# ABOUT THIS EXERCISE
The entire set of lines below should be copied exactly.
==== THE RECORDS ====
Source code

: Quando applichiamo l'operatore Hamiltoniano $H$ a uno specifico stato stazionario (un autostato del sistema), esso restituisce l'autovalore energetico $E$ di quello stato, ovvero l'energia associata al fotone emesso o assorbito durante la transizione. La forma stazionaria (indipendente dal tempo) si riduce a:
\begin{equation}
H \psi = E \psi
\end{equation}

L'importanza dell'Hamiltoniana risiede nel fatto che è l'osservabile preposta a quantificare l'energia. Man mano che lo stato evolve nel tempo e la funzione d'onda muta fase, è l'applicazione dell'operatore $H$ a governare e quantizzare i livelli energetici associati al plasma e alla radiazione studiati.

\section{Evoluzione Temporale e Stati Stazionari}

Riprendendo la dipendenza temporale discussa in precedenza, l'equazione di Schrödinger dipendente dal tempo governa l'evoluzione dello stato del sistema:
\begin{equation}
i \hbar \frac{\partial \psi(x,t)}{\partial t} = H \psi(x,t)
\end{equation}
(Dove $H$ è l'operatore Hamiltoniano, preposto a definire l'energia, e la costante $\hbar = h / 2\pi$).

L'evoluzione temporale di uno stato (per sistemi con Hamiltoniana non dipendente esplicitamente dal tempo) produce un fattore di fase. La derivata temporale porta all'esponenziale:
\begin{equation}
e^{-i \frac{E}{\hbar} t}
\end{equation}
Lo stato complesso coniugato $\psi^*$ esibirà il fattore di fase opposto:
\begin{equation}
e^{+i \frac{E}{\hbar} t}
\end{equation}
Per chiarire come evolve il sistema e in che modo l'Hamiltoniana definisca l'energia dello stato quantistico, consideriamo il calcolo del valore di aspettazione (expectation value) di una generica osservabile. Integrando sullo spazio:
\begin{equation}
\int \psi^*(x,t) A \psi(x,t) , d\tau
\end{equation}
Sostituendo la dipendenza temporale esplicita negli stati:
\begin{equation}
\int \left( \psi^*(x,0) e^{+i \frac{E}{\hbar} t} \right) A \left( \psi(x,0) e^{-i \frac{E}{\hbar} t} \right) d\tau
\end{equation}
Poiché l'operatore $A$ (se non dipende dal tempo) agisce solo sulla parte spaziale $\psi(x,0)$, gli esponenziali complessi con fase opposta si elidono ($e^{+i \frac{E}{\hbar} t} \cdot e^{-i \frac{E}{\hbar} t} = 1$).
====
# SOLUTION TO THE EXERCISE
Source code

: Quando applichiamo l'operatore Hamiltoniano $H$ a uno specifico stato stazionario (un autostato del sistema), esso restituisce l'autovalore energetico $E$ di quello stato, ovvero l'energia associata al fotone emesso o assorbito durante la transizione. La forma stazionaria (indipendente dal tempo) si riduce a:
\begin{equation}
H \psi = E \psi
\end{equation}

L'importanza dell'Hamiltoniana risiede nel fatto che è l'osservabile preposta a quantificare l'energia. Man mano che lo stato evolve nel tempo e la funzione d'onda muta fase, è l'applicazione dell'operatore $H$ a governare e quantizzare i livelli energetici associati al plasma e alla radiazione studiati.

\section{Evoluzione Temporale e Stati Stazionari}

Riprendendo la dipendenza temporale discussa in precedenza, l'equazione di Schrödinger dipendente dal tempo governa l'evoluzione dello stato del sistema:
\begin{equation}
i \hbar \frac{\partial \psi(x,t)}{\partial t} = H \psi(x,t)
\end{equation}
(Dove $H$ è l'operatore Hamiltoniano, preposto a definire l'energia, e la costante $\hbar = h / 2\pi$).

L'evoluzione temporale di uno stato (per sistemi con Hamiltoniana non dipendente esplicitamente dal tempo) produce un fattore di fase. La derivata temporale porta all'esponenziale:
\begin{equation}
e^{-i \frac{E}{\hbar} t}
\end{equation}
Lo stato complesso coniugato $\psi^*$ esibirà il fattore di fase opposto:
\begin{equation}
e^{+i \frac{E}{\hbar} t}
\end{equation}
Per chiarire come evolve il sistema e in che modo l'Hamiltoniana definisca l'energia dello stato quantistico, consideriamo il calcolo del valore di aspettazione (expectation value) di una generica osservabile. Integrando sullo spazio:
\begin{equation}
\int \psi^*(x,t) A \psi(x,t) , d\tau
\end{equation}
Sostituendo la dipendenza temporale esplicita negli stati:
\begin{equation}
\int \left( \psi^*(x,0) e^{+i \frac{E}{\hbar} t} \right) A \left( \psi(x,0) e^{-i \frac{E}{\hbar} t} \right) d\tau
\end{equation}
Poiché l'operatore $A$ (se non dipende dal tempo) agisce solo sulla parte spaziale $\psi(x,0)$, gli esponenziali complessi con fase opposta si elidono ($e^{+i \frac{E}{\hbar} t} \cdot e^{-i \frac{E}{\hbar} t} = 1$).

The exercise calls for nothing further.